The latter episodes were incredibly laboured, with the narrative being spelt out, as if to a child, by various characters. I think it may have always been like that, but the look and feel overwhelmed the ridiculous dialogue for a while.
If they were more clever with the body language of the main character, then the others wouldn't have had to carry the direction of the storyline so heavily verbally. Again, I think this was done well early, but kinda lost in the desperation for grogu storyline and screen time cuteness.
I'd have to watch it again, and right now it ain't worth the time.
I watched two or three episodes of The Mandalorian and was very underwhelmed. Childishly simplistic plot, but much too violent to be a kid’s show. (Although now I say that, I guess the original movies are both childish and violent.)

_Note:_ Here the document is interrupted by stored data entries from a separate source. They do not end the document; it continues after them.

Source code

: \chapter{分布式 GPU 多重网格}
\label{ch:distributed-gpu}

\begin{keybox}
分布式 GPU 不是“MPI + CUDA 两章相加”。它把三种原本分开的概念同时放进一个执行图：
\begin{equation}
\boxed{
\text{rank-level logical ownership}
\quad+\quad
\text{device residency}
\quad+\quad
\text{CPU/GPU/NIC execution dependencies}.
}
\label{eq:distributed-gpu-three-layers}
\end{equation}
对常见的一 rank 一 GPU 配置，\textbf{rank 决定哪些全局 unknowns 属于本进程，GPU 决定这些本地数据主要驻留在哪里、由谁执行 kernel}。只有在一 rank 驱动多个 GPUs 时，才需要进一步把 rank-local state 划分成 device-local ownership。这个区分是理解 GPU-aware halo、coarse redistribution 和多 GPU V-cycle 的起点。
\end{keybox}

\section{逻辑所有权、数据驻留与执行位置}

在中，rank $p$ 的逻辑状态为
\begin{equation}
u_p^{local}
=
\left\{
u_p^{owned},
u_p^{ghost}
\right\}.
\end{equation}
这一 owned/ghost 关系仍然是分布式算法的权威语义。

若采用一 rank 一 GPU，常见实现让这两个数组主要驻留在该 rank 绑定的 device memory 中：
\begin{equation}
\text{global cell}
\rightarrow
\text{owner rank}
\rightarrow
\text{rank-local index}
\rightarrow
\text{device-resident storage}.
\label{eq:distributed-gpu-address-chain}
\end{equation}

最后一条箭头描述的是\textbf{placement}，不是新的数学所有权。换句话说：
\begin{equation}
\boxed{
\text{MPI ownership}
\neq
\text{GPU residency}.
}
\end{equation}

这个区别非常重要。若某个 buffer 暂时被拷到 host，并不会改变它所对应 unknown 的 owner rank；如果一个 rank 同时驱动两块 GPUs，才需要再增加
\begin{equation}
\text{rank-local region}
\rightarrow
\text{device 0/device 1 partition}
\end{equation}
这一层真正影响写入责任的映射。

There’s a bit where the main character very obviously levels up and gets to choose a power-up. Then he sees somebody else with a different power-up and goes “wow, I should get one of those”. That confirmed to me that it wanted to be a videogame rather than a serious drama.
Agreed. First couple of episodes are so good, when I was watching it really felt like the magic from watching EpIV again, as everything felt like being introduced to a new culture far away.
It really nails the feeling of watching an old Western movie where a cowboy bonds with an innocent person who needs protection against all odds.
As far as I'm concerned, The Mandalorian started out silly (Manadalorian honor code / the fucking helmet!), disjointed and boring, then there was that garbage episode where he randomly defends a village from Bad Guys, then I gave up on it.